## [DATA TO USE]

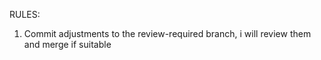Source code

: RULES:
1. Commit adjustments to the review-required branch, i will review them and merge if suitable
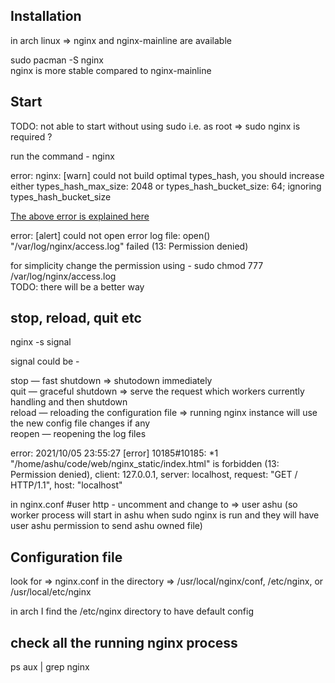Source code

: ## Installation
in arch linux => nginx and nginx-mainline are available  

sudo pacman -S nginx  
nginx is more stable compared to nginx-mainline  


## Start

TODO: not able to start without using sudo i.e. as root  => sudo nginx is required ?

run the command - nginx  

error:
nginx: [warn] could not build optimal types_hash, you should increase either types_hash_max_size: 2048 or types_hash_bucket_size: 64; ignoring types_hash_bucket_size

[The above error is explained here](https://stackoverflow.com/questions/46031491/nginx-on-fedora-26-could-not-build-optimal-types-hash-error-message)  

error:
[alert] could not open error log file: open() "/var/log/nginx/access.log" failed (13: Permission denied)  

for simplicity change the permission using - sudo chmod 777 /var/log/nginx/access.log  
TODO: there will be a better way  


## stop, reload, quit etc

nginx -s signal  

signal could be - 

stop — fast shutdown  => shutodown immediately  
quit — graceful shutdown => serve the request which workers currently handling and then shutdown  
reload — reloading the configuration file  => running nginx instance will use the new config file changes if any  
reopen — reopening the log files  

error:
2021/10/05 23:55:27 [error] 10185#10185: *1 "/home/ashu/code/web/nginx_static/index.html" is forbidden (13: Permission denied), client: 127.0.0.1, server: localhost, request: "GET / HTTP/1.1", host: "localhost"

in nginx.conf 
#user http - uncomment and change to => user ashu (so worker process will start in ashu when sudo nginx is run and they will have user ashu permission to send ashu owned file)  

## Configuration file

look for => nginx.conf 
in the directory => /usr/local/nginx/conf, /etc/nginx, or /usr/local/etc/nginx

in arch I find the /etc/nginx directory to have default config  

## check all the running nginx process

ps aux | grep nginx  


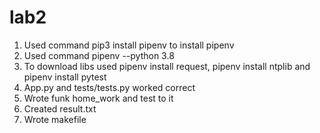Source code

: # lab2

1. Used command pip3 install pipenv to install pipenv
2. Used command pipenv --python 3.8
3. To download libs used pipenv install request,  pipenv install ntplib and  pipenv install pytest
4. App.py and tests/tests.py worked correct
5. Wrote funk home_work and  test to it
6. Created result.txt
7. Wrote makefile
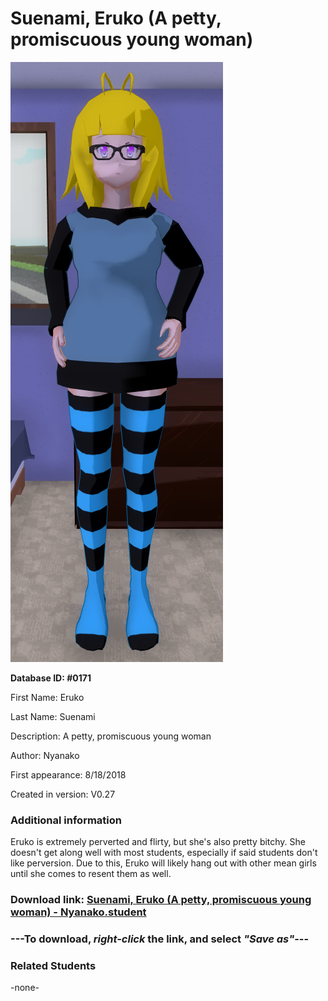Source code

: # Suenami, Eruko (A petty, promiscuous young woman)

<img src="../../Files/Images/Suenami, Eruko (A petty, promiscuous young woman).png" title="Suenami, Eruko (A petty, promiscuous young woman) - Nyanako">

**Database ID: #0171**

First Name: Eruko

Last Name: Suenami

Description: A petty, promiscuous young woman

Author: Nyanako

First appearance: 8/18/2018

Created in version: V0.27

### Additional information

Eruko is extremely perverted and flirty, but she's also pretty bitchy. She doesn't get along well with most students, especially if said students don't like perversion. Due to this, Eruko will likely hang out with other mean girls until she comes to resent them as well.

### Download link: <a href="https://raw.githubusercontent.com/Arbiter1223/Daigaku-Gurashi-Custom-Students/master/Files/Student%20Files/Suenami%2C%20Eruko%20(A%20petty%2C%20promiscuous%20young%20woman)%20-%20Nyanako.student">Suenami, Eruko (A petty, promiscuous young woman) - Nyanako.student</a>

### ---**To download, _right-click_ the link, and select _"Save as"_**---

### Related Students

-none-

## [AIM OF THE EXERCISE]
The answer must be a single number: the count of lines in the data that contain the word "using".

## [EXERCISE SOLUTION]
2